Coconuts

Tom Lombardo

    Before she finds her winter cave,
    to sleep through winter snow
    and darkness, what does Harry Bear
    require? December First? The yummy milk,
    the crunchy meat of sweet her-tummy-full-
    to-the-brim-digest-all-winter coconuts.


    She books Air Canada to Honolulu. Coconuts
    don't grow near Harry's cave
    in North Alberta. The woods there? Full
    of piney evergreens, and June snow
    covers trees like milk
    spilled. That's more than coconuts can bear.

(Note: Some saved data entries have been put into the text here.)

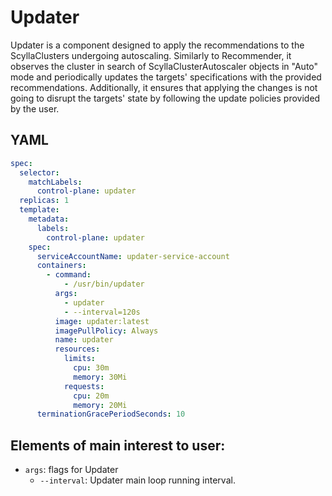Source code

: # Updater

Updater is a component designed to apply the recommendations to the ScyllaClusters undergoing autoscaling. Similarly to Recommender, it observes the cluster in search of ScyllaClusterAutoscaler objects in "Auto" mode and periodically updates the targets' specifications with the provided recommendations. Additionally, it ensures that applying the changes is not going to disrupt the targets' state by following the update policies provided by the user.

## YAML
```yaml
spec:
  selector:
    matchLabels:
      control-plane: updater
  replicas: 1
  template:
    metadata:
      labels:
        control-plane: updater
    spec:
      serviceAccountName: updater-service-account
      containers:
        - command:
            - /usr/bin/updater
          args:
            - updater
            - --interval=120s
          image: updater:latest
          imagePullPolicy: Always
          name: updater
          resources:
            limits:
              cpu: 30m
              memory: 30Mi
            requests:
              cpu: 20m
              memory: 20Mi
      terminationGracePeriodSeconds: 10
```

## Elements of main interest to user:

* `args`: flags for Updater
  * `--interval`: Updater main loop running interval.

    First-class seat, ice cream sundaes, and Harry Bear
    sits next to Honolulu Coconuts'
    Vice President of Sales, who's drinking tea with milk.
    He starts to cry: Summer cave-
    ins, Mauna Loa lava, melting mountain snow
    destroyed my coconut trees full


    measure. No time for coconuts' skins to full,
    like wet wool. (Coconut trees bear
    nuts green, harden them to brown, like lava after snow
    melts.) Harry Bear erupts: No coconuts!
    Her hair pricks up. I left my cave
    for famine? The startled stewardess pours milk


    on Harry Bear, who leaps she hates sticky, milk
    on fur leaps through the door. Her parachute puffs full,
    floats her down to a deserted isle, a cave
    nowhere in sight. Just rocks, sand. I'm one scared bear.
    She starts to cry, then sees the palm trees bearing coconuts.
    She shakes the tree trunks. Snow!


    A blizzard of coconut snow!
    She cracks them open on rocks. Sucks all their creamy milk.
    I've never seen so many coconuts.
    She crunches snowy meat until her tummy's full.
    She hears a lullaby whisper: Harry Bear,
    hibernate. She noses around. No cave.


    but sunset, palm trees, coconuts, moon full.
    Back home? More snow than I can bear.
    Here, I'll sleep milk-full. The sky, my cave.